Being able to constrain your incoming HTML will be a big help.
Given that, I think the easiest approach long-term will be a stylesheet or
chain of stylesheets that create plain text from your HTML. The reason I
say "chain of stylesheets" is that I think you'll find some problems, like
rendering those tables, will be most tractable with multiple passes.
If it were me, I'd start with a two-pass approach. Leave aside XSL-FO: it
specifies layout for formatted pages, and isn't designed to reflect the
constraints of plain text. In my first pass, I'd render into plain text all
information that has to be rendered in line, such as mapping <i>...</i> to
*...* or whatever plain-text markup convention you decide. A second pass
(or passes) would take care of line breaks, indents and so forth.

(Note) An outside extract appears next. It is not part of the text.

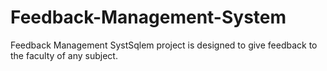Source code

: # Feedback-Management-System
Feedback Management SystSqlem project is designed to give feedback to the faculty of any subject.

Even so I dare say you'll find that table layout is not trivial.
Other programmers have used Java to help with the trickier parts of this,
which you should consider. An excellent article appears at
http://www-106.ibm.com/developerworks/java/library/x-xmlist1/. Even if you
can't use these exact tools, the architecture described is sound.
At 01:25 PM 6/22/2004, you wrote:
I can constrain HTML pages to be valid XML. So, the hard part is solved.
But still I don't know of a good solution to covert it to plain text. I
tried XSL FO with Apache FOP using IBM Developerworks XSL for converting
xhtml to fo
(http://www-106.ibm.com/developerworks/library/x-xslfo2app/). It does
proper conversion, but it has the following issues:
1) the formatting looks really bad. It has too much white space (most of
the words are separated by multiple space chars instead of 1).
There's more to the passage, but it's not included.